[INPUT DATA — start]

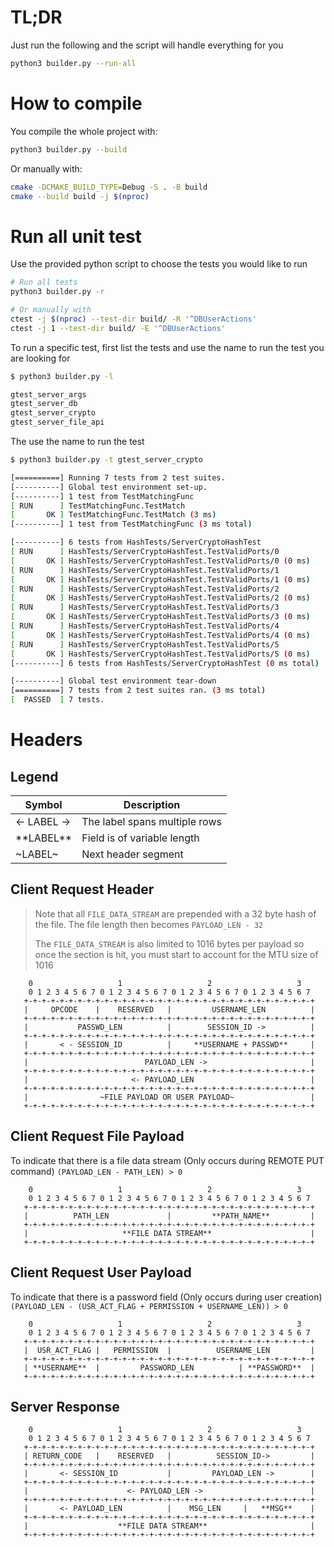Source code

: # TL;DR
Just run the following and the script will handle everything for you
```bash
python3 builder.py --run-all
```

# How to compile
You compile the whole project with:
```bash
python3 builder.py --build
```

Or manually with:
```bash
cmake -DCMAKE_BUILD_TYPE=Debug -S . -B build
cmake --build build -j $(nproc)
```
# Run all unit test
Use the provided python script to choose the tests you would like to run

```bash
# Run all tests
python3 builder.py -r

# Or manually with
ctest -j $(nproc) --test-dir build/ -R '^DBUserActions'
ctest -j 1 --test-dir build/ -E '^DBUserActions'
```

To run a specific test, first list the tests and use the name to run 
the test you are looking for
```bash
$ python3 builder.py -l 

gtest_server_args
gtest_server_db
gtest_server_crypto
gtest_server_file_api
```

The use the name to run the test
```bash
$ python3 builder.py -t gtest_server_crypto 

[==========] Running 7 tests from 2 test suites.
[----------] Global test environment set-up.
[----------] 1 test from TestMatchingFunc
[ RUN      ] TestMatchingFunc.TestMatch
[       OK ] TestMatchingFunc.TestMatch (3 ms)
[----------] 1 test from TestMatchingFunc (3 ms total)

[----------] 6 tests from HashTests/ServerCryptoHashTest
[ RUN      ] HashTests/ServerCryptoHashTest.TestValidPorts/0
[       OK ] HashTests/ServerCryptoHashTest.TestValidPorts/0 (0 ms)
[ RUN      ] HashTests/ServerCryptoHashTest.TestValidPorts/1
[       OK ] HashTests/ServerCryptoHashTest.TestValidPorts/1 (0 ms)
[ RUN      ] HashTests/ServerCryptoHashTest.TestValidPorts/2
[       OK ] HashTests/ServerCryptoHashTest.TestValidPorts/2 (0 ms)
[ RUN      ] HashTests/ServerCryptoHashTest.TestValidPorts/3
[       OK ] HashTests/ServerCryptoHashTest.TestValidPorts/3 (0 ms)
[ RUN      ] HashTests/ServerCryptoHashTest.TestValidPorts/4
[       OK ] HashTests/ServerCryptoHashTest.TestValidPorts/4 (0 ms)
[ RUN      ] HashTests/ServerCryptoHashTest.TestValidPorts/5
[       OK ] HashTests/ServerCryptoHashTest.TestValidPorts/5 (0 ms)
[----------] 6 tests from HashTests/ServerCryptoHashTest (0 ms total)

[----------] Global test environment tear-down
[==========] 7 tests from 2 test suites ran. (3 ms total)
[  PASSED  ] 7 tests.
```

# Headers
## Legend

| Symbol      | Description                   |
|-------------|-------------------------------|
| <- LABEL -> | The label spans multiple rows |
| \*\*LABEL** | Field is of variable length   |
| ~LABEL~     | Next header segment           |

## Client Request Header
> Note that all `FILE_DATA_STREAM` are prepended with a 32 byte hash of 
> the file. The file length then becomes `PAYLOAD_LEN - 32`
> 
> The `FILE_DATA_STREAM` is also limited to 1016 bytes per payload so once
> the section is hit, you must start to account for the MTU size of 1016

```
    0                   1                   2                   3   
    0 1 2 3 4 5 6 7 0 1 2 3 4 5 6 7 0 1 2 3 4 5 6 7 0 1 2 3 4 5 6 7
   +-+-+-+-+-+-+-+-+-+-+-+-+-+-+-+-+-+-+-+-+-+-+-+-+-+-+-+-+-+-+-+-+
   |     OPCODE    |    RESERVED   |         USERNAME_LEN          |
   +-+-+-+-+-+-+-+-+-+-+-+-+-+-+-+-+-+-+-+-+-+-+-+-+-+-+-+-+-+-+-+-+
   |           PASSWD_LEN          |        SESSION_ID ->          |
   +-+-+-+-+-+-+-+-+-+-+-+-+-+-+-+-+-+-+-+-+-+-+-+-+-+-+-+-+-+-+-+-+
   |       < - SESSION_ID          |     **USERNAME + PASSWD**     |
   +-+-+-+-+-+-+-+-+-+-+-+-+-+-+-+-+-+-+-+-+-+-+-+-+-+-+-+-+-+-+-+-+
   |                          PAYLOAD_LEN ->                       |
   +-+-+-+-+-+-+-+-+-+-+-+-+-+-+-+-+-+-+-+-+-+-+-+-+-+-+-+-+-+-+-+-+
   |                       <- PAYLOAD_LEN                          |
   +-+-+-+-+-+-+-+-+-+-+-+-+-+-+-+-+-+-+-+-+-+-+-+-+-+-+-+-+-+-+-+-+
   |                ~FILE PAYLOAD OR USER PAYLOAD~                 |
   +-+-+-+-+-+-+-+-+-+-+-+-+-+-+-+-+-+-+-+-+-+-+-+-+-+-+-+-+-+-+-+-+
```
## Client Request File Payload
To indicate that there is a file data stream (Only occurs during REMOTE PUT command)
`(PAYLOAD_LEN - PATH_LEN) > 0`
```
    0                   1                   2                   3   
    0 1 2 3 4 5 6 7 0 1 2 3 4 5 6 7 0 1 2 3 4 5 6 7 0 1 2 3 4 5 6 7
   +-+-+-+-+-+-+-+-+-+-+-+-+-+-+-+-+-+-+-+-+-+-+-+-+-+-+-+-+-+-+-+-+
   |          PATH_LEN             |         **PATH_NAME**         |
   +-+-+-+-+-+-+-+-+-+-+-+-+-+-+-+-+-+-+-+-+-+-+-+-+-+-+-+-+-+-+-+-+
   |                     **FILE DATA STREAM**                      |
   +-+-+-+-+-+-+-+-+-+-+-+-+-+-+-+-+-+-+-+-+-+-+-+-+-+-+-+-+-+-+-+-+
```
##  Client Request User Payload
To indicate that there is a password field (Only occurs during user creation)
`(PAYLOAD_LEN - (USR_ACT_FLAG + PERMISSION + USERNAME_LEN)) > 0`
```
    0                   1                   2                   3   
    0 1 2 3 4 5 6 7 0 1 2 3 4 5 6 7 0 1 2 3 4 5 6 7 0 1 2 3 4 5 6 7
   +-+-+-+-+-+-+-+-+-+-+-+-+-+-+-+-+-+-+-+-+-+-+-+-+-+-+-+-+-+-+-+-+
   |  USR_ACT_FLAG |   PERMISSION  |          USERNAME_LEN         |
   +-+-+-+-+-+-+-+-+-+-+-+-+-+-+-+-+-+-+-+-+-+-+-+-+-+-+-+-+-+-+-+-+
   | **USERNAME**  |         PASSWORD_LEN          | **PASSWORD**  |
   +-+-+-+-+-+-+-+-+-+-+-+-+-+-+-+-+-+-+-+-+-+-+-+-+-+-+-+-+-+-+-+-+
```
## Server Response
```
    0                   1                   2                   3
    0 1 2 3 4 5 6 7 0 1 2 3 4 5 6 7 0 1 2 3 4 5 6 7 0 1 2 3 4 5 6 7
   +-+-+-+-+-+-+-+-+-+-+-+-+-+-+-+-+-+-+-+-+-+-+-+-+-+-+-+-+-+-+-+-+
   | RETURN_CODE   |    RESERVED   |          SESSION_ID->         |
   +-+-+-+-+-+-+-+-+-+-+-+-+-+-+-+-+-+-+-+-+-+-+-+-+-+-+-+-+-+-+-+-+
   |       <- SESSION_ID           |         PAYLOAD_LEN ->        |
   +-+-+-+-+-+-+-+-+-+-+-+-+-+-+-+-+-+-+-+-+-+-+-+-+-+-+-+-+-+-+-+-+
   |                      <- PAYLOAD_LEN ->                        |
   +-+-+-+-+-+-+-+-+-+-+-+-+-+-+-+-+-+-+-+-+-+-+-+-+-+-+-+-+-+-+-+-+
   |       <- PAYLOAD_LEN          |    MSG_LEN     |   **MSG**    |
   +-+-+-+-+-+-+-+-+-+-+-+-+-+-+-+-+-+-+-+-+-+-+-+-+-+-+-+-+-+-+-+-+
   |                    **FILE DATA STREAM**                       |
   +-+-+-+-+-+-+-+-+-+-+-+-+-+-+-+-+-+-+-+-+-+-+-+-+-+-+-+-+-+-+-+-+
```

[INPUT DATA — finish]

THE PROBLEM: If a line in the data holds the string "total", copy that line.

RESULT OF THE EXERCISE:
[----------] 1 test from TestMatchingFunc (3 ms total)
[----------] 6 tests from HashTests/ServerCryptoHashTest (0 ms total)
[==========] 7 tests from 2 test suites ran. (3 ms total)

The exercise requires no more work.